** Problem statement **
All of the entries below, duplicated exactly, make up the answer.

____ Records

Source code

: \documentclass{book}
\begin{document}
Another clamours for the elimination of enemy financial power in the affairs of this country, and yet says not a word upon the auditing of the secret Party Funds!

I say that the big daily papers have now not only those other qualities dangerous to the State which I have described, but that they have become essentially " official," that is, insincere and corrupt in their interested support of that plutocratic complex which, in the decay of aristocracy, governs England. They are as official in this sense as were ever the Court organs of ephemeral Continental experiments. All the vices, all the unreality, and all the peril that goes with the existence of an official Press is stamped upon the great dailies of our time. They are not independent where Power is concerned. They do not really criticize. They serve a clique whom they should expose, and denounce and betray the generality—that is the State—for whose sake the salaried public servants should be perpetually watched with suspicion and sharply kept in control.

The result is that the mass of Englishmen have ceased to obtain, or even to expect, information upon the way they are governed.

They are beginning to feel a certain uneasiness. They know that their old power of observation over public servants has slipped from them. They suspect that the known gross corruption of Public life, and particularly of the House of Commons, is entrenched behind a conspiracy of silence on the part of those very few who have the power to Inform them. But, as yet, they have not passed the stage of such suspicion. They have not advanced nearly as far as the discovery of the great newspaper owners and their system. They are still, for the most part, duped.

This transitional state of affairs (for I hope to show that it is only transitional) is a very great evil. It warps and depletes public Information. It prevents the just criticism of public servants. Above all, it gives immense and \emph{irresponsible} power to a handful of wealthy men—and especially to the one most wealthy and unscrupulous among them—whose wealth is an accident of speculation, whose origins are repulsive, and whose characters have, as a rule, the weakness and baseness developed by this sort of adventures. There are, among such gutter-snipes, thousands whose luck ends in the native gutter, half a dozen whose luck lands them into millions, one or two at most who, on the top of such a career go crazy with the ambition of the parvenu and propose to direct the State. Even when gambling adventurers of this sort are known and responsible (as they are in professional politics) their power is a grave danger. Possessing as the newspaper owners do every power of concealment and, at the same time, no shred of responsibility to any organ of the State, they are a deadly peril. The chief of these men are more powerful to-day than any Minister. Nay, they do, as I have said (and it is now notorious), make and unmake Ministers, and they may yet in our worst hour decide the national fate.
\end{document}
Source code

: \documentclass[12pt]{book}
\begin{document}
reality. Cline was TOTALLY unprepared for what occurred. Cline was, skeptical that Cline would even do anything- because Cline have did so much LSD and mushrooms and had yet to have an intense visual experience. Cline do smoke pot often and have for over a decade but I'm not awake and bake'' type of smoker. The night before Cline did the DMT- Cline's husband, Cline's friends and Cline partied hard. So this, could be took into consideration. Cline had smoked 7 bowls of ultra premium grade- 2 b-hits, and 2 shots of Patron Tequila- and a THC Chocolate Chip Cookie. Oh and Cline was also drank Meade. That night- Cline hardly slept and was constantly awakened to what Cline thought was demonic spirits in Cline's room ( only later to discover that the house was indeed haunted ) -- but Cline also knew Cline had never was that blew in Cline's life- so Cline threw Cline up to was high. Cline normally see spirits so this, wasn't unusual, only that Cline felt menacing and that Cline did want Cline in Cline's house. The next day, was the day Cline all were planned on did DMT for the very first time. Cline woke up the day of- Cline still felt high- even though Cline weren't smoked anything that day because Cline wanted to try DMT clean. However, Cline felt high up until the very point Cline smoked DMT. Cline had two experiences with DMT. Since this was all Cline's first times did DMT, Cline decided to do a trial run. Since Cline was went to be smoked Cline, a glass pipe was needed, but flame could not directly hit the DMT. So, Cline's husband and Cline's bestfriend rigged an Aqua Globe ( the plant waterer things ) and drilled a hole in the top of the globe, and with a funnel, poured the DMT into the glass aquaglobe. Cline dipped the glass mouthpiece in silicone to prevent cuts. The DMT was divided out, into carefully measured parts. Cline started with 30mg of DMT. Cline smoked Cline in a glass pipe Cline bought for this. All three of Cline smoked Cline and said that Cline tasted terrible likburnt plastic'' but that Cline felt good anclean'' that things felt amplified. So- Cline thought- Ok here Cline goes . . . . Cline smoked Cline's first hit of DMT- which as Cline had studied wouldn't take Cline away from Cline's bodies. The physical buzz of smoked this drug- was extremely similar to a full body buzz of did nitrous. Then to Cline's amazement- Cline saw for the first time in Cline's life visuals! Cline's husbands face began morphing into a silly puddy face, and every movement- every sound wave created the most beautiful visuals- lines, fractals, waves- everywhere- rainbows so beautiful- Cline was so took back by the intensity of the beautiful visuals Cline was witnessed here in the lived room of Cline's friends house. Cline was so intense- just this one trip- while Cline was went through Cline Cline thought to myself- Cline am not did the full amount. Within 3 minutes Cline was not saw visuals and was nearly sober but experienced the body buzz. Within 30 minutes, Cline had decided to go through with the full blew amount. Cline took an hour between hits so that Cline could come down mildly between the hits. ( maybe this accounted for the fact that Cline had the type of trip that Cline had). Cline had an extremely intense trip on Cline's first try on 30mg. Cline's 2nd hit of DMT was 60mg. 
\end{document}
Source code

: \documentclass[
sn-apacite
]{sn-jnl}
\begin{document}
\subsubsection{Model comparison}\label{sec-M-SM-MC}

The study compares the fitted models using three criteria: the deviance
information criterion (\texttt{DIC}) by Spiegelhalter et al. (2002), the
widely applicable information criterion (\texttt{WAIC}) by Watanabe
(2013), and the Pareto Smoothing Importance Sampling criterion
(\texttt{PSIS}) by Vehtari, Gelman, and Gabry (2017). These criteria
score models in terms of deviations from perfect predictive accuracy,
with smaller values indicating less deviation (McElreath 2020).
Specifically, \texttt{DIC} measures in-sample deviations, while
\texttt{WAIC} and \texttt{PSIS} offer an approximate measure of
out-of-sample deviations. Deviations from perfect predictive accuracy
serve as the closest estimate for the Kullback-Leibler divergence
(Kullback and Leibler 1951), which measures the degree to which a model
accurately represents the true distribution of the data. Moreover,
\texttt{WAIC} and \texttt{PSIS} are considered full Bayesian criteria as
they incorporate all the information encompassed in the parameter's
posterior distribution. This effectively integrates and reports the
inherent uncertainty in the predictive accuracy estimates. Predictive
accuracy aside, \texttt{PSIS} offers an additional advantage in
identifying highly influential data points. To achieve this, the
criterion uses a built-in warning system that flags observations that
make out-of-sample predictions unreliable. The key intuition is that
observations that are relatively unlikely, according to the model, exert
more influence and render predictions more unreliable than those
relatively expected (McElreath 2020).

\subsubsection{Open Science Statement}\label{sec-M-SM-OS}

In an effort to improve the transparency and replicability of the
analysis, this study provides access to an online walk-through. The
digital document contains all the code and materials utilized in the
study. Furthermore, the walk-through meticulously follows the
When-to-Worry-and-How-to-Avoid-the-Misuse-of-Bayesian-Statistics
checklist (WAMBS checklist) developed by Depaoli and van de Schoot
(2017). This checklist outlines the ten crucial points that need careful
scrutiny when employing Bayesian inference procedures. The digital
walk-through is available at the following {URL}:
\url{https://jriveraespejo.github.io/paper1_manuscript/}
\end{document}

________

** Result **
Source code

: \documentclass{book}
\begin{document}
Another clamours for the elimination of enemy financial power in the affairs of this country, and yet says not a word upon the auditing of the secret Party Funds!

I say that the big daily papers have now not only those other qualities dangerous to the State which I have described, but that they have become essentially " official," that is, insincere and corrupt in their interested support of that plutocratic complex which, in the decay of aristocracy, governs England. They are as official in this sense as were ever the Court organs of ephemeral Continental experiments. All the vices, all the unreality, and all the peril that goes with the existence of an official Press is stamped upon the great dailies of our time. They are not independent where Power is concerned. They do not really criticize. They serve a clique whom they should expose, and denounce and betray the generality—that is the State—for whose sake the salaried public servants should be perpetually watched with suspicion and sharply kept in control.

The result is that the mass of Englishmen have ceased to obtain, or even to expect, information upon the way they are governed.

They are beginning to feel a certain uneasiness. They know that their old power of observation over public servants has slipped from them. They suspect that the known gross corruption of Public life, and particularly of the House of Commons, is entrenched behind a conspiracy of silence on the part of those very few who have the power to Inform them. But, as yet, they have not passed the stage of such suspicion. They have not advanced nearly as far as the discovery of the great newspaper owners and their system. They are still, for the most part, duped.

This transitional state of affairs (for I hope to show that it is only transitional) is a very great evil. It warps and depletes public Information. It prevents the just criticism of public servants. Above all, it gives immense and \emph{irresponsible} power to a handful of wealthy men—and especially to the one most wealthy and unscrupulous among them—whose wealth is an accident of speculation, whose origins are repulsive, and whose characters have, as a rule, the weakness and baseness developed by this sort of adventures. There are, among such gutter-snipes, thousands whose luck ends in the native gutter, half a dozen whose luck lands them into millions, one or two at most who, on the top of such a career go crazy with the ambition of the parvenu and propose to direct the State. Even when gambling adventurers of this sort are known and responsible (as they are in professional politics) their power is a grave danger. Possessing as the newspaper owners do every power of concealment and, at the same time, no shred of responsibility to any organ of the State, they are a deadly peril. The chief of these men are more powerful to-day than any Minister. Nay, they do, as I have said (and it is now notorious), make and unmake Ministers, and they may yet in our worst hour decide the national fate.
\end{document}
Source code

: \documentclass[12pt]{book}
\begin{document}
reality. Cline was TOTALLY unprepared for what occurred. Cline was, skeptical that Cline would even do anything- because Cline have did so much LSD and mushrooms and had yet to have an intense visual experience. Cline do smoke pot often and have for over a decade but I'm not awake and bake'' type of smoker. The night before Cline did the DMT- Cline's husband, Cline's friends and Cline partied hard. So this, could be took into consideration. Cline had smoked 7 bowls of ultra premium grade- 2 b-hits, and 2 shots of Patron Tequila- and a THC Chocolate Chip Cookie. Oh and Cline was also drank Meade. That night- Cline hardly slept and was constantly awakened to what Cline thought was demonic spirits in Cline's room ( only later to discover that the house was indeed haunted ) -- but Cline also knew Cline had never was that blew in Cline's life- so Cline threw Cline up to was high. Cline normally see spirits so this, wasn't unusual, only that Cline felt menacing and that Cline did want Cline in Cline's house. The next day, was the day Cline all were planned on did DMT for the very first time. Cline woke up the day of- Cline still felt high- even though Cline weren't smoked anything that day because Cline wanted to try DMT clean. However, Cline felt high up until the very point Cline smoked DMT. Cline had two experiences with DMT. Since this was all Cline's first times did DMT, Cline decided to do a trial run. Since Cline was went to be smoked Cline, a glass pipe was needed, but flame could not directly hit the DMT. So, Cline's husband and Cline's bestfriend rigged an Aqua Globe ( the plant waterer things ) and drilled a hole in the top of the globe, and with a funnel, poured the DMT into the glass aquaglobe. Cline dipped the glass mouthpiece in silicone to prevent cuts. The DMT was divided out, into carefully measured parts. Cline started with 30mg of DMT. Cline smoked Cline in a glass pipe Cline bought for this. All three of Cline smoked Cline and said that Cline tasted terrible likburnt plastic'' but that Cline felt good anclean'' that things felt amplified. So- Cline thought- Ok here Cline goes . . . . Cline smoked Cline's first hit of DMT- which as Cline had studied wouldn't take Cline away from Cline's bodies. The physical buzz of smoked this drug- was extremely similar to a full body buzz of did nitrous. Then to Cline's amazement- Cline saw for the first time in Cline's life visuals! Cline's husbands face began morphing into a silly puddy face, and every movement- every sound wave created the most beautiful visuals- lines, fractals, waves- everywhere- rainbows so beautiful- Cline was so took back by the intensity of the beautiful visuals Cline was witnessed here in the lived room of Cline's friends house. Cline was so intense- just this one trip- while Cline was went through Cline Cline thought to myself- Cline am not did the full amount. Within 3 minutes Cline was not saw visuals and was nearly sober but experienced the body buzz. Within 30 minutes, Cline had decided to go through with the full blew amount. Cline took an hour between hits so that Cline could come down mildly between the hits. ( maybe this accounted for the fact that Cline had the type of trip that Cline had). Cline had an extremely intense trip on Cline's first try on 30mg. Cline's 2nd hit of DMT was 60mg. 
\end{document}
Source code

: \documentclass[
sn-apacite
]{sn-jnl}
\begin{document}
\subsubsection{Model comparison}\label{sec-M-SM-MC}

The study compares the fitted models using three criteria: the deviance
information criterion (\texttt{DIC}) by Spiegelhalter et al. (2002), the
widely applicable information criterion (\texttt{WAIC}) by Watanabe
(2013), and the Pareto Smoothing Importance Sampling criterion
(\texttt{PSIS}) by Vehtari, Gelman, and Gabry (2017). These criteria
score models in terms of deviations from perfect predictive accuracy,
with smaller values indicating less deviation (McElreath 2020).
Specifically, \texttt{DIC} measures in-sample deviations, while
\texttt{WAIC} and \texttt{PSIS} offer an approximate measure of
out-of-sample deviations. Deviations from perfect predictive accuracy
serve as the closest estimate for the Kullback-Leibler divergence
(Kullback and Leibler 1951), which measures the degree to which a model
accurately represents the true distribution of the data. Moreover,
\texttt{WAIC} and \texttt{PSIS} are considered full Bayesian criteria as
they incorporate all the information encompassed in the parameter's
posterior distribution. This effectively integrates and reports the
inherent uncertainty in the predictive accuracy estimates. Predictive
accuracy aside, \texttt{PSIS} offers an additional advantage in
identifying highly influential data points. To achieve this, the
criterion uses a built-in warning system that flags observations that
make out-of-sample predictions unreliable. The key intuition is that
observations that are relatively unlikely, according to the model, exert
more influence and render predictions more unreliable than those
relatively expected (McElreath 2020).

\subsubsection{Open Science Statement}\label{sec-M-SM-OS}

In an effort to improve the transparency and replicability of the
analysis, this study provides access to an online walk-through. The
digital document contains all the code and materials utilized in the
study. Furthermore, the walk-through meticulously follows the
When-to-Worry-and-How-to-Avoid-the-Misuse-of-Bayesian-Statistics
checklist (WAMBS checklist) developed by Depaoli and van de Schoot
(2017). This checklist outlines the ten crucial points that need careful
scrutiny when employing Bayesian inference procedures. The digital
walk-through is available at the following {URL}:
\url{https://jriveraespejo.github.io/paper1_manuscript/}
\end{document}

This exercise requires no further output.